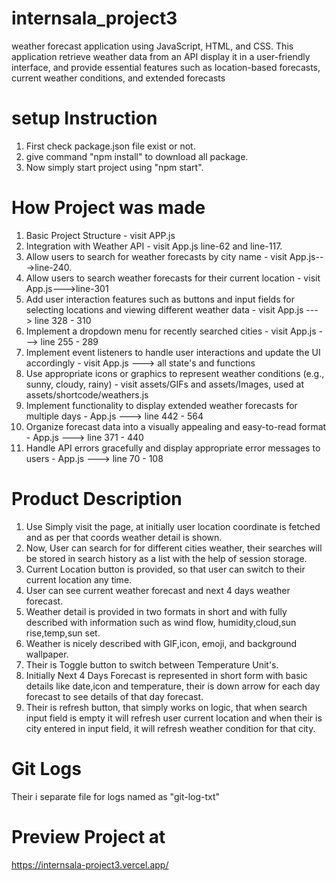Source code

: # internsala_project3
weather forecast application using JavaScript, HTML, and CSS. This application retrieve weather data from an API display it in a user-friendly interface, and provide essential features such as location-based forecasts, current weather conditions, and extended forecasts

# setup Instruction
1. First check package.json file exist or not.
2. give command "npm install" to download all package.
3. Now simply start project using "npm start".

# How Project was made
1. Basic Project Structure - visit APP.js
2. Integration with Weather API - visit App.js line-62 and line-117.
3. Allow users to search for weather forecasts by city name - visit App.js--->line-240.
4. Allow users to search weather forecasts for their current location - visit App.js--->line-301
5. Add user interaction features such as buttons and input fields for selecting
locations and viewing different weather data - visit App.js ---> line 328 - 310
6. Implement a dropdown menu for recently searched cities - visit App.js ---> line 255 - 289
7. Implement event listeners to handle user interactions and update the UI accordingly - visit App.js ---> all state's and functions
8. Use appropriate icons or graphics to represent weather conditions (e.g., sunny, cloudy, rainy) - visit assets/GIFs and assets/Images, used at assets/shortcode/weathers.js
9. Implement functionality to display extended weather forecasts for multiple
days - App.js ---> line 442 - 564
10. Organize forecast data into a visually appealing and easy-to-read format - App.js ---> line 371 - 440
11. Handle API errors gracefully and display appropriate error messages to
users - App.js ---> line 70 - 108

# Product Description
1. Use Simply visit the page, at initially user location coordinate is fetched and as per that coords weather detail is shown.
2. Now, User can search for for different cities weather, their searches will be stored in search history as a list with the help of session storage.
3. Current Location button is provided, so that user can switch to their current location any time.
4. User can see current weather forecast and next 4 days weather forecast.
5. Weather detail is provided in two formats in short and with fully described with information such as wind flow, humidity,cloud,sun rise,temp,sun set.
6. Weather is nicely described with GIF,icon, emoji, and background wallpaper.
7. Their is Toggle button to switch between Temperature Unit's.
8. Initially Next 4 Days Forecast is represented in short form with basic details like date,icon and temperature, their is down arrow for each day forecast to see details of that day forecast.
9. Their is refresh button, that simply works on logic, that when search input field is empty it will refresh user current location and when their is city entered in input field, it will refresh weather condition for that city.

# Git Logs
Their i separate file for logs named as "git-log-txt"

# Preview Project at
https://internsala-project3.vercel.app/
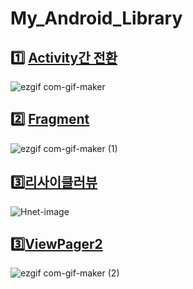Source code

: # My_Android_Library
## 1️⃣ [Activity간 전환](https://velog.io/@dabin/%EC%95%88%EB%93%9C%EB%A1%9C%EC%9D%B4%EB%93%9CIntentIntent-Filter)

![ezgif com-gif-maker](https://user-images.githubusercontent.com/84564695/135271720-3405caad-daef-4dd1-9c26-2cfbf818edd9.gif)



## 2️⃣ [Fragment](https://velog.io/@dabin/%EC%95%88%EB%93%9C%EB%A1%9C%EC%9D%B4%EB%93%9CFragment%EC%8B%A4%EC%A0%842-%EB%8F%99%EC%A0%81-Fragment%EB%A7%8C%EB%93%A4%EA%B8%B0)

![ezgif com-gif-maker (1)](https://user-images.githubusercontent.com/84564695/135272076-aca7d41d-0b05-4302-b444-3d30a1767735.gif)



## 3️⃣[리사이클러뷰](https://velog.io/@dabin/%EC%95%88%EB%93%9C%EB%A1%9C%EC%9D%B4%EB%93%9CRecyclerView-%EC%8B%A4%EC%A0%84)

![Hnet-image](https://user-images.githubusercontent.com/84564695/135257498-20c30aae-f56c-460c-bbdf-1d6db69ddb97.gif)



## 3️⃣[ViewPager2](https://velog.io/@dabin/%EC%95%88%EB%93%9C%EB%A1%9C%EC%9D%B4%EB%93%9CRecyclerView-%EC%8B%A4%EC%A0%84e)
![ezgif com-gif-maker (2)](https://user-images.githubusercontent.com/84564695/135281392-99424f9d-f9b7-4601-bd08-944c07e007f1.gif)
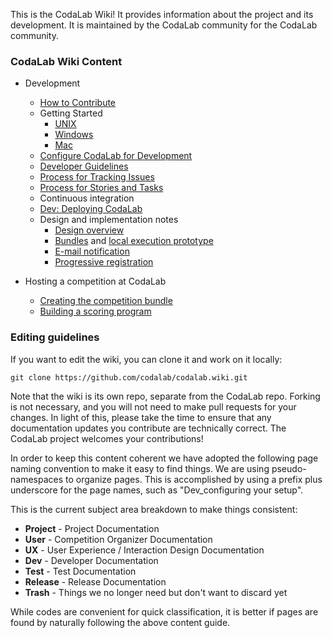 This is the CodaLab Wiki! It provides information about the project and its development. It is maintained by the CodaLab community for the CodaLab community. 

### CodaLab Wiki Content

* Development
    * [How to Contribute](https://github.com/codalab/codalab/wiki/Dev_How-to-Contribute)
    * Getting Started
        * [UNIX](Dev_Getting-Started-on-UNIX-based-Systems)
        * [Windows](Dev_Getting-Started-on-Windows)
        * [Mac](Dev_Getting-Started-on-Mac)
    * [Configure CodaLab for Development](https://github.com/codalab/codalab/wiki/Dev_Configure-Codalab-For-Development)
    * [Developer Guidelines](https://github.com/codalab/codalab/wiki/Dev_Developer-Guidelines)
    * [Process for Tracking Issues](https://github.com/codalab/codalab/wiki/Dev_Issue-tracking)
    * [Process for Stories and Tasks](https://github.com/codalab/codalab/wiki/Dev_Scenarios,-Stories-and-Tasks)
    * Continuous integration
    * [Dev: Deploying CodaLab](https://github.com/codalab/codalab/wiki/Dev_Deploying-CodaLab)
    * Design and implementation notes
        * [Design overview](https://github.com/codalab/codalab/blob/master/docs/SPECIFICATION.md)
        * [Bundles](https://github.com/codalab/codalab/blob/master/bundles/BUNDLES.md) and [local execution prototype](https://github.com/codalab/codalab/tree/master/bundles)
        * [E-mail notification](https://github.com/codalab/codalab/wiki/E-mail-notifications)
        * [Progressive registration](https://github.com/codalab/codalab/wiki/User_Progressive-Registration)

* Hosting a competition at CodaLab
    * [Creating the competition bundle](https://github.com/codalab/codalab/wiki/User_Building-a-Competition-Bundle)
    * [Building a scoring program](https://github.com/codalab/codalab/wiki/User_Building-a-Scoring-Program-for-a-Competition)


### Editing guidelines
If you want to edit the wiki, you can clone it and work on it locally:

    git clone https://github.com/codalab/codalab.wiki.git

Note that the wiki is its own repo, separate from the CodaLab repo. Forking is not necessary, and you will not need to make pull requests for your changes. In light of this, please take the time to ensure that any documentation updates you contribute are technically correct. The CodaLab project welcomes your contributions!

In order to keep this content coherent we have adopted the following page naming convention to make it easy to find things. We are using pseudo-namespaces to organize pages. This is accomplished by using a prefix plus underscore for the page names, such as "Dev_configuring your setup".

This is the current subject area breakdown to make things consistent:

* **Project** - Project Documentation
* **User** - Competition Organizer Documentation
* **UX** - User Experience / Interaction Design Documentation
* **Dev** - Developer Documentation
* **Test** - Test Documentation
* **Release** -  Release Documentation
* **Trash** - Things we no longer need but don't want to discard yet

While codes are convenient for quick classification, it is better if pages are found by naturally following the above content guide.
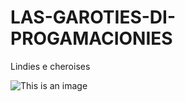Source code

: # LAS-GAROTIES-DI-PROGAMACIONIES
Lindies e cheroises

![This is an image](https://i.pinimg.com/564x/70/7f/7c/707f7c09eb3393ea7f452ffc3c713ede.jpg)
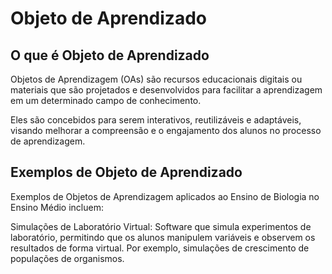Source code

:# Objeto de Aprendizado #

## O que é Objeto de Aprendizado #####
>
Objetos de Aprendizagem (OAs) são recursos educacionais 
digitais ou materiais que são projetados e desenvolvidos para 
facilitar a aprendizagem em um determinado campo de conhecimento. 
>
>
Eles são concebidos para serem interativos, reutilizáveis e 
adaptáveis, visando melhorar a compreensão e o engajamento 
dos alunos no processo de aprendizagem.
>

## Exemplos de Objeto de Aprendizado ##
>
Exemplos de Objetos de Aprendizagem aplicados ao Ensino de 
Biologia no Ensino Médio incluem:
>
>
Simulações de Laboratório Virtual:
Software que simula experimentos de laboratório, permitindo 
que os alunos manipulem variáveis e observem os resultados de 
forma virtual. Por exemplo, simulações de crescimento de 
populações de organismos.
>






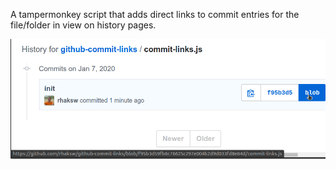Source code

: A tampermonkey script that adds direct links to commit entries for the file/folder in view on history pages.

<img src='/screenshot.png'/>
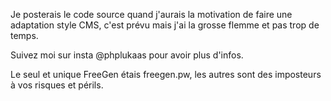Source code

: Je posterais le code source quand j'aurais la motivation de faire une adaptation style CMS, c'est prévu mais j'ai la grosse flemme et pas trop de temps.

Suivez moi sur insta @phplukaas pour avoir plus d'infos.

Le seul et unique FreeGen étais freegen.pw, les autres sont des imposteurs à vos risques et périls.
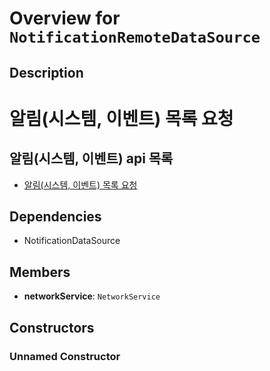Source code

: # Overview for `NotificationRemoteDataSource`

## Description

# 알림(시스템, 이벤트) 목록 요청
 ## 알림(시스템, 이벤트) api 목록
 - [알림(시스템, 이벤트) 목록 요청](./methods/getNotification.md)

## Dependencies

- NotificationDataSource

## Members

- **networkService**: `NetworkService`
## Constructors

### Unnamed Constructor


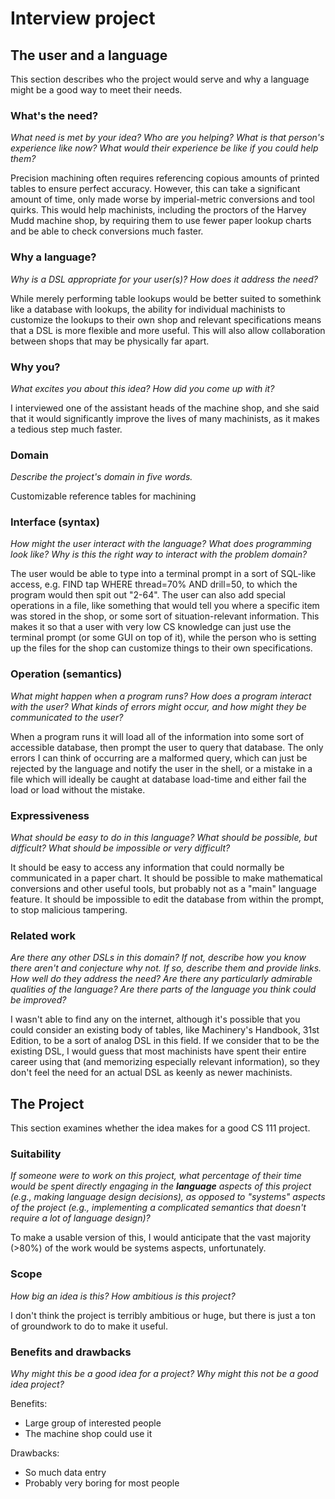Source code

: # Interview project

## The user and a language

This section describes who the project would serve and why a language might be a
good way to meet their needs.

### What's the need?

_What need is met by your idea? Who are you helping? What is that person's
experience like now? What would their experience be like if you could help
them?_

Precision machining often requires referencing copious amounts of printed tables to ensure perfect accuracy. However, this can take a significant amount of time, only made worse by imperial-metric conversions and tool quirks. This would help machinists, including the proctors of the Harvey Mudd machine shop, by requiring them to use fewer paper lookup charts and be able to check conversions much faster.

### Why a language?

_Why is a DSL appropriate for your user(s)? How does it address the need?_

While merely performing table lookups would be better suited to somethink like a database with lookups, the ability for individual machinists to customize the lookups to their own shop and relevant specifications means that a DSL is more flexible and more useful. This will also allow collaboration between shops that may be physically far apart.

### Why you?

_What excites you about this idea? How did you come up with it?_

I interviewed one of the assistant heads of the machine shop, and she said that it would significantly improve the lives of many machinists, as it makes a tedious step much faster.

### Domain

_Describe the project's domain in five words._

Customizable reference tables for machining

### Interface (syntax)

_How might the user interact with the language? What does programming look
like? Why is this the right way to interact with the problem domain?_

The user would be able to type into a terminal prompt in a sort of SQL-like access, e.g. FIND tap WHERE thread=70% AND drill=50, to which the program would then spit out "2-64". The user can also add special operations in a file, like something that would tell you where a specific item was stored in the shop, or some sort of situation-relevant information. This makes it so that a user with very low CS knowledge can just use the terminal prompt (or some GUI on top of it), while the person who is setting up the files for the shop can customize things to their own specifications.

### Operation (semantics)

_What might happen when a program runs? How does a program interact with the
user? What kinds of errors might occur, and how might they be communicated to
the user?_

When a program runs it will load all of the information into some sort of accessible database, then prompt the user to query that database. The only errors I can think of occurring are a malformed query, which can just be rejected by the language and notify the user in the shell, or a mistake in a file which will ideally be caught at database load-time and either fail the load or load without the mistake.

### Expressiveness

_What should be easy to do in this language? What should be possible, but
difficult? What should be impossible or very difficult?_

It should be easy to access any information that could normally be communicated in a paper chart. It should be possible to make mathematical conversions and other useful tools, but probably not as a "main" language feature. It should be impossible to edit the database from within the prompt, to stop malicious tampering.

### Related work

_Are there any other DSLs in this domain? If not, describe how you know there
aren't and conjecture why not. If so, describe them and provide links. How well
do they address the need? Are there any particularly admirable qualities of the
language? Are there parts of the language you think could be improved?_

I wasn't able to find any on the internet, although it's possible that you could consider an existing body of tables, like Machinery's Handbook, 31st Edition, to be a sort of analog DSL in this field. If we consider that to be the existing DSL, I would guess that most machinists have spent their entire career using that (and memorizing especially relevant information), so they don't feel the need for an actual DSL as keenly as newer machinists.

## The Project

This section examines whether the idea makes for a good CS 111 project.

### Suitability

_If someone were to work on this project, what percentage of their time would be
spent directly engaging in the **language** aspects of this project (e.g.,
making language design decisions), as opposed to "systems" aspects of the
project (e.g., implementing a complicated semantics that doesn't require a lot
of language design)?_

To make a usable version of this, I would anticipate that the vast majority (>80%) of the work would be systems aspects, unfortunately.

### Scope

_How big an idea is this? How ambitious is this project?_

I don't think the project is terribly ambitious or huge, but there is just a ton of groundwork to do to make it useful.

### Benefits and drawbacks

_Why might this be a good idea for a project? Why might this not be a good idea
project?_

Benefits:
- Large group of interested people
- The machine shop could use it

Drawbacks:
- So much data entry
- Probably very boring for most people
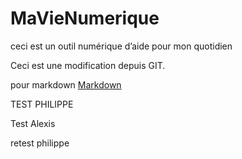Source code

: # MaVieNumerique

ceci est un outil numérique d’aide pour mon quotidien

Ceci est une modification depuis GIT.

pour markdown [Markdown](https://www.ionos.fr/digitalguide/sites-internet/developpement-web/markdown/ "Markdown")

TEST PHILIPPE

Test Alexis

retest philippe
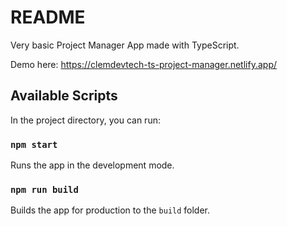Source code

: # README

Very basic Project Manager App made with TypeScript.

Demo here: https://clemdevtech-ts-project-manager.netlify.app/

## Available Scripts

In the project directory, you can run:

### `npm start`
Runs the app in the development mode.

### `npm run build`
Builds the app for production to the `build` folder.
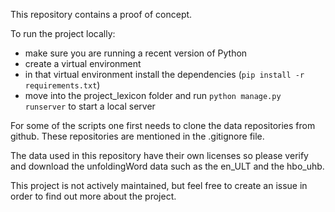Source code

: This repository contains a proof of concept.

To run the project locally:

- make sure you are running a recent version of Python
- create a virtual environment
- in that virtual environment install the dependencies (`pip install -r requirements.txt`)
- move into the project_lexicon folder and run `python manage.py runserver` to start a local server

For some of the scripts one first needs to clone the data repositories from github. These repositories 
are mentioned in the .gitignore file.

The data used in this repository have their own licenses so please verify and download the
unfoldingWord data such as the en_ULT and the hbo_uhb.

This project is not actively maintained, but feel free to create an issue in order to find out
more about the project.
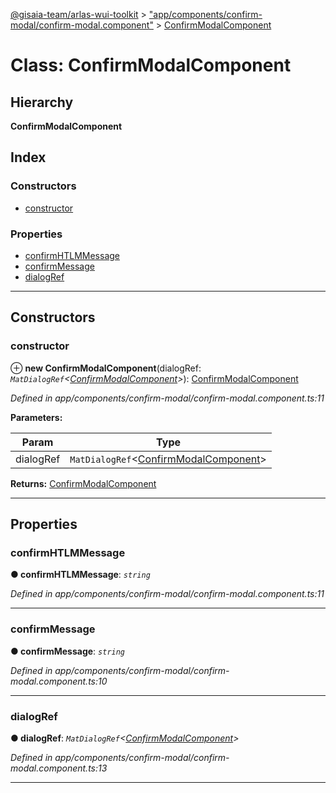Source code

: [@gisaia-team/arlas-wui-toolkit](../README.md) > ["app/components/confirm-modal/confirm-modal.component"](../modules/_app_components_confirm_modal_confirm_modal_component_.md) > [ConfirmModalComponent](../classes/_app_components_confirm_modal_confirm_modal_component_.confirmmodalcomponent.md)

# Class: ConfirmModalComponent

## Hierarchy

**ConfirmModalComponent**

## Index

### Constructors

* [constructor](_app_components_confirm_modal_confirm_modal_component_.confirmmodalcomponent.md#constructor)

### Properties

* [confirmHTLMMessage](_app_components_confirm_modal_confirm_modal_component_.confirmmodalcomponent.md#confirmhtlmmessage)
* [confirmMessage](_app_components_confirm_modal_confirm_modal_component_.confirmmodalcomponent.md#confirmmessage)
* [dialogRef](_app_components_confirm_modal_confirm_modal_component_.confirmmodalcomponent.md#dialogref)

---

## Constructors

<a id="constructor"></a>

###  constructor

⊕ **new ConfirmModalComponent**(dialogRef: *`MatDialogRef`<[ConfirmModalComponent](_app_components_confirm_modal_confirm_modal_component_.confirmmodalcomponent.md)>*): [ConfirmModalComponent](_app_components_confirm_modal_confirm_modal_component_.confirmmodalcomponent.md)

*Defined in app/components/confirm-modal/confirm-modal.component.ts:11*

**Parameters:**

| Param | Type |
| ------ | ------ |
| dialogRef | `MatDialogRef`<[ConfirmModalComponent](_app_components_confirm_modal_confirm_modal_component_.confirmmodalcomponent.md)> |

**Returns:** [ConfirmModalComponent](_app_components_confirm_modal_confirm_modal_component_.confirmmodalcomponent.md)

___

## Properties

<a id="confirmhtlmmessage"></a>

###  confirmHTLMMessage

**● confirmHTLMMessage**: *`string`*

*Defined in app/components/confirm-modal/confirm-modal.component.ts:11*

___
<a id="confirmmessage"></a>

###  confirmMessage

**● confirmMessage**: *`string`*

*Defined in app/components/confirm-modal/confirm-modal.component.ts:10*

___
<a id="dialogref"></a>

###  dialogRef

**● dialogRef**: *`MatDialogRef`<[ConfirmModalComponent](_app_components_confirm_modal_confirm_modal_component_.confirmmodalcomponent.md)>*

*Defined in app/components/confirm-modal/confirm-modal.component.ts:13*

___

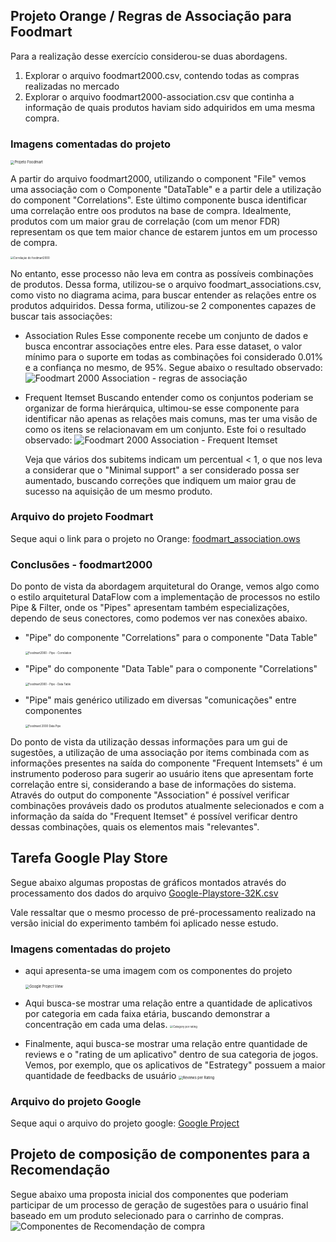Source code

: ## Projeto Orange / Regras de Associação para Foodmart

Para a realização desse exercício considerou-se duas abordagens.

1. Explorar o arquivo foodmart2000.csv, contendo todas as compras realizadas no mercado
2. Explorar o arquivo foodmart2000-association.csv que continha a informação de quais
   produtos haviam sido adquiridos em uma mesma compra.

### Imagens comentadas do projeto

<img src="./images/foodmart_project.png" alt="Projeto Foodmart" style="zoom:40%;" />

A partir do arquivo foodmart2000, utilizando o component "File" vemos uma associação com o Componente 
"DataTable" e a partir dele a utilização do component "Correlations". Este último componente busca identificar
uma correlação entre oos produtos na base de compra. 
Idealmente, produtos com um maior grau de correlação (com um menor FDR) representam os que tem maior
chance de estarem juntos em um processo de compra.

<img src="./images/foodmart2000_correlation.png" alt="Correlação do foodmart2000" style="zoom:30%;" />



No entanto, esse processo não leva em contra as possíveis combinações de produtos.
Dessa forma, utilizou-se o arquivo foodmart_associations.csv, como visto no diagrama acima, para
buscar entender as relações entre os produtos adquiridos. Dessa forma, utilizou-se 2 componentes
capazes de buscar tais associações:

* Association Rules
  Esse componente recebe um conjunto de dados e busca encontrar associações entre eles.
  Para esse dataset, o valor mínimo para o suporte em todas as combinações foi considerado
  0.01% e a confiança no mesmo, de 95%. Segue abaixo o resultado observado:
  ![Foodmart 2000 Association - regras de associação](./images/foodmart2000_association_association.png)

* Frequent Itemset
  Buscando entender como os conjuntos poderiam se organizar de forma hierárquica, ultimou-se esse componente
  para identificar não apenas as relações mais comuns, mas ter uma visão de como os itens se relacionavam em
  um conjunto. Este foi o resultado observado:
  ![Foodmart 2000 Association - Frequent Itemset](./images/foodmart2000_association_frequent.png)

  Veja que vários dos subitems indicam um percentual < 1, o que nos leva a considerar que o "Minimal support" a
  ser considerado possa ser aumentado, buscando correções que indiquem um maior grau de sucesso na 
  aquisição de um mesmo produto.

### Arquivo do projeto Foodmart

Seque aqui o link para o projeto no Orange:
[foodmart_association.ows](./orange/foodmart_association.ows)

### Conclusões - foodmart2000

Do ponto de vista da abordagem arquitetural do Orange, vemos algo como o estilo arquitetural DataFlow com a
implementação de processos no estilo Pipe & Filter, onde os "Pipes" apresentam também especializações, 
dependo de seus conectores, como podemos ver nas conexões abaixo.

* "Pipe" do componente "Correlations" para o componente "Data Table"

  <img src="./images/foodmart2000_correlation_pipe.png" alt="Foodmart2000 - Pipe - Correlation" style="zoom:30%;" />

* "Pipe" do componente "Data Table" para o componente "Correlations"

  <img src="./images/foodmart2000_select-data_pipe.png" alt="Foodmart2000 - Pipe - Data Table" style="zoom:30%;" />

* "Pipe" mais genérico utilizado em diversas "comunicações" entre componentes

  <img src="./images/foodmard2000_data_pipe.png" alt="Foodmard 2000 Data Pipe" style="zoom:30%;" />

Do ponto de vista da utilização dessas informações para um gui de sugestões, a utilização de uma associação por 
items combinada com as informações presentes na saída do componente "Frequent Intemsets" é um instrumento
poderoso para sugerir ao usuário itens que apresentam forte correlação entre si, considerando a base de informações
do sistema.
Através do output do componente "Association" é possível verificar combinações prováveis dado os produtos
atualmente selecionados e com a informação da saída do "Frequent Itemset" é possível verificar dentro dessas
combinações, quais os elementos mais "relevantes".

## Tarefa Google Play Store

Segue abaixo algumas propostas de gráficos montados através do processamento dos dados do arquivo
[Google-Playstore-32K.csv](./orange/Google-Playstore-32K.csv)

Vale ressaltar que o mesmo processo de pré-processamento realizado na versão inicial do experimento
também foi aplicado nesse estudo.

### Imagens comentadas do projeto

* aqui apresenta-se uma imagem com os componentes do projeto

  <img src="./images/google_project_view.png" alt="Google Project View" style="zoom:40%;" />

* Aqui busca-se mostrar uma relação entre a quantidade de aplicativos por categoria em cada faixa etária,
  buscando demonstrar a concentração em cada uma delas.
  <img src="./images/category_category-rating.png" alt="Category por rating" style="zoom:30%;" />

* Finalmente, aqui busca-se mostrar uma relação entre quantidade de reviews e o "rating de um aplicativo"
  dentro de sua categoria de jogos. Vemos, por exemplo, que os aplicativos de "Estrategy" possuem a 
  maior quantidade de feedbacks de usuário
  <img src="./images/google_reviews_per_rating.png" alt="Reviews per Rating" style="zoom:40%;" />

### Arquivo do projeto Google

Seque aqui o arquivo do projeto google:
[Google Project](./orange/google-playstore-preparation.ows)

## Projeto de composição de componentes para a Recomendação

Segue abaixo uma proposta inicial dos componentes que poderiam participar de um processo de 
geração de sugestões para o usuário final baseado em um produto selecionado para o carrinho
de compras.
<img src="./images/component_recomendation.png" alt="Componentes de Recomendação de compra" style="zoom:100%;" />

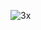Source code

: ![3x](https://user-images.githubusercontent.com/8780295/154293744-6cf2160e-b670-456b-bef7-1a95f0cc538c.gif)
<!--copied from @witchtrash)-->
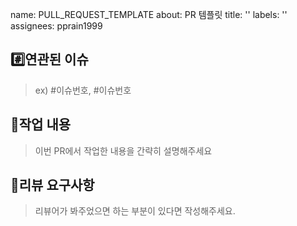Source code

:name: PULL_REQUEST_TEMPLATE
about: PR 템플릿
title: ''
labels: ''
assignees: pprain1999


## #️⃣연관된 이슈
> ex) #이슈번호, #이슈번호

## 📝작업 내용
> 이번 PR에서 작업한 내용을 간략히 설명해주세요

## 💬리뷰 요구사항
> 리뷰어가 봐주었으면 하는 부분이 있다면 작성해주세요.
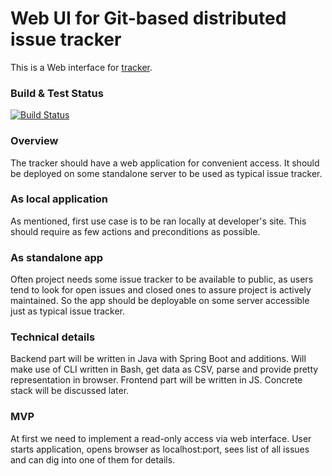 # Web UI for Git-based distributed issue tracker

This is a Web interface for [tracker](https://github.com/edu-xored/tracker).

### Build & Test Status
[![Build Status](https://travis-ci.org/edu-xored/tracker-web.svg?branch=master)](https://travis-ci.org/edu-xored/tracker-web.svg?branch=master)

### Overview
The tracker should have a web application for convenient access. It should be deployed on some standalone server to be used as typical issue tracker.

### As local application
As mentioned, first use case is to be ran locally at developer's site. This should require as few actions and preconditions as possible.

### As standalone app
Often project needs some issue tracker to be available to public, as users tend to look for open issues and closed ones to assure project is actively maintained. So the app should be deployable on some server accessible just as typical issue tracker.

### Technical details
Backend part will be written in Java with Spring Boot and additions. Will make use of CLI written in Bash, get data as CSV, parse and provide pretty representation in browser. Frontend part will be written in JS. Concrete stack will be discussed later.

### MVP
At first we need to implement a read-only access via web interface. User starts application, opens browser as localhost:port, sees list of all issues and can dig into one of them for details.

==========

### EXERCISE
From the data above, output only the lines between the line containing "aren't and conjecture" and the line containing "- So much data entry", inclusive, exactly as written.

### RESPONSE FOR THIS EXERCISE
aren't and conjecture why not. If so, describe them and provide links. How well
do they address the need? Are there any particularly admirable qualities of the
language? Are there parts of the language you think could be improved?_

I wasn't able to find any on the internet, although it's possible that you could consider an existing body of tables, like Machinery's Handbook, 31st Edition, to be a sort of analog DSL in this field. If we consider that to be the existing DSL, I would guess that most machinists have spent their entire career using that (and memorizing especially relevant information), so they don't feel the need for an actual DSL as keenly as newer machinists.

## The Project

This section examines whether the idea makes for a good CS 111 project.

### Suitability

_If someone were to work on this project, what percentage of their time would be
spent directly engaging in the **language** aspects of this project (e.g.,
making language design decisions), as opposed to "systems" aspects of the
project (e.g., implementing a complicated semantics that doesn't require a lot
of language design)?_

To make a usable version of this, I would anticipate that the vast majority (>80%) of the work would be systems aspects, unfortunately.

### Scope

_How big an idea is this? How ambitious is this project?_

I don't think the project is terribly ambitious or huge, but there is just a ton of groundwork to do to make it useful.

### Benefits and drawbacks

_Why might this be a good idea for a project? Why might this not be a good idea
project?_

Benefits:
- Large group of interested people
- The machine shop could use it

Drawbacks:
- So much data entry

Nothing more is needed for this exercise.